Meines Erachtens wurde die libidinöse Besetzung der Abwehrmechanismen, sofern davon gesprochen werden kann, bislang wenig untersucht. Auch diejenigen anständigen Antizionisten, die das Komplementär zu den exzessiven Antisemiten bilden, scheinen an selektiven Wahrnehmungsstörungen zu ’leiden‘. Sobald deutsche Vertreter der Linkspartei, wie im Sommer 2014, Demonstrationen gegen Israel anmelden auf denen sich Jugendliche einfinden, die den Hitlergruß zeigen und rufen: „Jude, Jude, feiges Schwein, komm heraus und kämpf allein“, dann streiten jene Linken, die diese Demonstration anmeldeten und diese Rufe zwar hörten und die Gesten auch sahen, aber nicht wahrnehmen wollten, ab, dass es sie überhaupt gegeben hätte. Mit dieser Abwehr, die pathologisch zu nennen ist, kann man offenkundig einen überaus lustvollen Umgang finden.

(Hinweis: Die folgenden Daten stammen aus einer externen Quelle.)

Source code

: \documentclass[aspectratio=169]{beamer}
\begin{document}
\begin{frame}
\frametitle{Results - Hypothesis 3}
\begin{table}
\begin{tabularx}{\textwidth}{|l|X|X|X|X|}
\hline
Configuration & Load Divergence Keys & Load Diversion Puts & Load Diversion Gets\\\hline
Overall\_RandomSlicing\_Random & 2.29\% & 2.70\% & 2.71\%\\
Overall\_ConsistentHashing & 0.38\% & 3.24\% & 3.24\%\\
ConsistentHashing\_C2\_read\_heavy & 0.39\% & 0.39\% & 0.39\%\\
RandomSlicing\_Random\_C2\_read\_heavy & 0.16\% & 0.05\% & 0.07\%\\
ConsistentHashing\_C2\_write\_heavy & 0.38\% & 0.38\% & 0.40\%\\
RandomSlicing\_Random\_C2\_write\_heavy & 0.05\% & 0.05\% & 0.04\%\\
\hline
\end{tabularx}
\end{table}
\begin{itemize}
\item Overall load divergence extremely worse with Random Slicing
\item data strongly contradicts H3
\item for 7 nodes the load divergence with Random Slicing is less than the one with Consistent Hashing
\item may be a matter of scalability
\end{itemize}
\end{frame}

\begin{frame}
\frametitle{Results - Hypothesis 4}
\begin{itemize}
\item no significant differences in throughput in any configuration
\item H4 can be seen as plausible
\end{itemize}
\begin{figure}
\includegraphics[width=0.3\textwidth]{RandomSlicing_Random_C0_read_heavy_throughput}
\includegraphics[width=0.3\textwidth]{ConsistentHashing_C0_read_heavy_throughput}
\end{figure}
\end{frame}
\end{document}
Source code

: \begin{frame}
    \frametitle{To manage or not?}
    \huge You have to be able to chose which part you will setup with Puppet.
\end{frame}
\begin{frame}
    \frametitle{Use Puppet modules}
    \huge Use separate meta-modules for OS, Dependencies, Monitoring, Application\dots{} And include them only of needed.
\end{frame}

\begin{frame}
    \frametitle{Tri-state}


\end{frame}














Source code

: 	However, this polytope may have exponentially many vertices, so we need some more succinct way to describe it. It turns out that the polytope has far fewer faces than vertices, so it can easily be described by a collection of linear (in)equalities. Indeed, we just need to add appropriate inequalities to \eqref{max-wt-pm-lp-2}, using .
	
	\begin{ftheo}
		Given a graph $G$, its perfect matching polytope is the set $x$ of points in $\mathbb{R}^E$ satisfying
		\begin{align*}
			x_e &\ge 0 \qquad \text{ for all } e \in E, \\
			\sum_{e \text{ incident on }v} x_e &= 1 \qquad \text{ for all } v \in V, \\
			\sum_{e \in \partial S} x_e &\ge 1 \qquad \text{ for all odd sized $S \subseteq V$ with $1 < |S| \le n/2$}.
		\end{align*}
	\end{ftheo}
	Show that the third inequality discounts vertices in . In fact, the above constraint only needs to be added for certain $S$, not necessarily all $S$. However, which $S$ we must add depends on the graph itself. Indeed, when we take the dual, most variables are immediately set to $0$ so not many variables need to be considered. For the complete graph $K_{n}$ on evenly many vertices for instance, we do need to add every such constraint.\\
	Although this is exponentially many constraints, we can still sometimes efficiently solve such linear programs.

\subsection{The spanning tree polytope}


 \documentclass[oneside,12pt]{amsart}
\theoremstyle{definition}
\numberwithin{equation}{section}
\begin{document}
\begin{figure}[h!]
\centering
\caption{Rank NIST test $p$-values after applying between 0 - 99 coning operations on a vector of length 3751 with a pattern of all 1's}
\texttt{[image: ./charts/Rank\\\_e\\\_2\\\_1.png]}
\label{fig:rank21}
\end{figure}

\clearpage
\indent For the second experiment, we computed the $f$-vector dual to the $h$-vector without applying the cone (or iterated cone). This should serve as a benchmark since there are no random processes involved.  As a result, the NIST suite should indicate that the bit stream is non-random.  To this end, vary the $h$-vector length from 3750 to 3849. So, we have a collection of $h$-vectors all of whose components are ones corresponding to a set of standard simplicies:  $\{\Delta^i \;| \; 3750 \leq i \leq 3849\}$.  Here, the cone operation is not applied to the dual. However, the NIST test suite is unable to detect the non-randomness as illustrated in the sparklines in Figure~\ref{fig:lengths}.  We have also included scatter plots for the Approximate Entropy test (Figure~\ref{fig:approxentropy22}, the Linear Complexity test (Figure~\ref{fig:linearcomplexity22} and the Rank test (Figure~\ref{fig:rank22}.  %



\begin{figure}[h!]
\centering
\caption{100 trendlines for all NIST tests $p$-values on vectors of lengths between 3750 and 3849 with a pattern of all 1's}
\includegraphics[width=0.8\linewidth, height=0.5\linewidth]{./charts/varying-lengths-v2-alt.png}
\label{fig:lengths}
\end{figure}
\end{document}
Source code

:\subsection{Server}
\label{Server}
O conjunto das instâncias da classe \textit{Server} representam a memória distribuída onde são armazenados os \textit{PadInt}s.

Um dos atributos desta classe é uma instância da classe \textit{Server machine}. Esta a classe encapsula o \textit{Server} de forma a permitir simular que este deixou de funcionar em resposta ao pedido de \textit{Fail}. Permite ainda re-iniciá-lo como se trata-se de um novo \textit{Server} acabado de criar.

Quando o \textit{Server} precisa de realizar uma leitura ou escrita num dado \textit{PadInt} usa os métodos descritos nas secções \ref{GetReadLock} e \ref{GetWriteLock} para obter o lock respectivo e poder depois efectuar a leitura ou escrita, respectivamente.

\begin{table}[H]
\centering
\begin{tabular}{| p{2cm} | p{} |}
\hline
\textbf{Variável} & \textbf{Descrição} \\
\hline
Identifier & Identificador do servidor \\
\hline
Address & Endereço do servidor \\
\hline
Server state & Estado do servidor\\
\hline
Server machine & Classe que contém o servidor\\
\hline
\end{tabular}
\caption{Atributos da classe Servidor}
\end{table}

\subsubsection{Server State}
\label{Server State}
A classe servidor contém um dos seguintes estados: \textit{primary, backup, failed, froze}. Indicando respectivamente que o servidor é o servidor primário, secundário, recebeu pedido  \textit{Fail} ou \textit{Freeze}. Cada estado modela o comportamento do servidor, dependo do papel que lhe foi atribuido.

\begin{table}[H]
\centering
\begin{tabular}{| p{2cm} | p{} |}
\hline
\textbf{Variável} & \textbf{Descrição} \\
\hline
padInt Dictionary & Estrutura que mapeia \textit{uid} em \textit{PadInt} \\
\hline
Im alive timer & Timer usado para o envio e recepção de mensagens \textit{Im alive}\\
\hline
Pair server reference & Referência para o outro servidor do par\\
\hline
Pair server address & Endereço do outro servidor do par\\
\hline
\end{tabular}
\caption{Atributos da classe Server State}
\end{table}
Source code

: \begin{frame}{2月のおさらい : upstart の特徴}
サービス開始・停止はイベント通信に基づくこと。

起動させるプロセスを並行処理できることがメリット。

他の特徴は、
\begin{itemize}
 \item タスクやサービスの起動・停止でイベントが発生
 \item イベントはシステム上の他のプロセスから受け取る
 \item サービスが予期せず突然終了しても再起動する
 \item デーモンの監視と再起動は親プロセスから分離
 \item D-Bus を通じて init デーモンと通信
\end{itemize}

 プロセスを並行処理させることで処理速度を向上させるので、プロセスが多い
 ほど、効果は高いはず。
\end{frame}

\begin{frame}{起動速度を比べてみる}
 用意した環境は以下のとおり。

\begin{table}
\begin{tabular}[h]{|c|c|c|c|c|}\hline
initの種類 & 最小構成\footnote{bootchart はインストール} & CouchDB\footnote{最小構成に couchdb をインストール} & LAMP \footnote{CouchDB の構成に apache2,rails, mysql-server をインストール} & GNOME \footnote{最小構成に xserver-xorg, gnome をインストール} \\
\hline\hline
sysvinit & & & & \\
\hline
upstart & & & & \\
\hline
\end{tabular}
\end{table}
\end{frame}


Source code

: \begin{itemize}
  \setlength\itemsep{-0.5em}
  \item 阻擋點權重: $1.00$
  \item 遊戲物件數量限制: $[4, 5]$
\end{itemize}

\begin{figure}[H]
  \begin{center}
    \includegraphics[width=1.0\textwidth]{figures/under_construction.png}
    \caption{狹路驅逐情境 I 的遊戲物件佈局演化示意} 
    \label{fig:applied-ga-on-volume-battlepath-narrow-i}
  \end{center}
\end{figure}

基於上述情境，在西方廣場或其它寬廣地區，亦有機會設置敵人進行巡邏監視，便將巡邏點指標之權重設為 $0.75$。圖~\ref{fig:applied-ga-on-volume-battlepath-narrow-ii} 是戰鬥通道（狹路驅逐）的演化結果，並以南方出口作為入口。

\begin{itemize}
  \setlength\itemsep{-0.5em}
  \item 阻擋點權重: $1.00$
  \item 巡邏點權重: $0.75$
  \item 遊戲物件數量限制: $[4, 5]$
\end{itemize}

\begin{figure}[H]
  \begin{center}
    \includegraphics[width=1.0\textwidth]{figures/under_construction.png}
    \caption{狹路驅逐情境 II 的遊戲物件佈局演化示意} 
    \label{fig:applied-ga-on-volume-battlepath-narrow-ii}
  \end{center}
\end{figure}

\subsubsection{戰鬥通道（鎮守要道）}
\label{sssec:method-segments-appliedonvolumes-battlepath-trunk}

Die Absicht, jemanden als Pegida-Anhänger darzustellen (was bei Trump, gelinde gesagt, ein hinkender Vergleich ist), kommt der Abstrafung gleich. Einen anderen Fußballspieler härter im Zweikampf anzugehen, sollte zwar nicht die Regel sein, aber es macht auch irgendwie Lust — zumindest auf das anstehende Spiel. Es ist zum einen der Ruf nach einem Tabu, der laut wird. Immerhin sollte man Trump das Reden verbieten, man solle ’Umweltverschmutzer‘ stärker bestrafen; das Tabu sollte Gültigkeit besitzen und doch wird zum anderen Lust daran erfahren, wenn es gebrochen wird, zu sehen wie es gebrochen wird, schließlich auch um zu strafen oder gar sich dafür bestrafen zu lassen.

In einem Satz: Der Ekel verbietet sich und doch scheint man Lust daran finden zu können.

*Mir ist weder daran gelegen Trump zu tadeln, noch zu adeln. Das kann und soll hier nicht Gegenstand sein.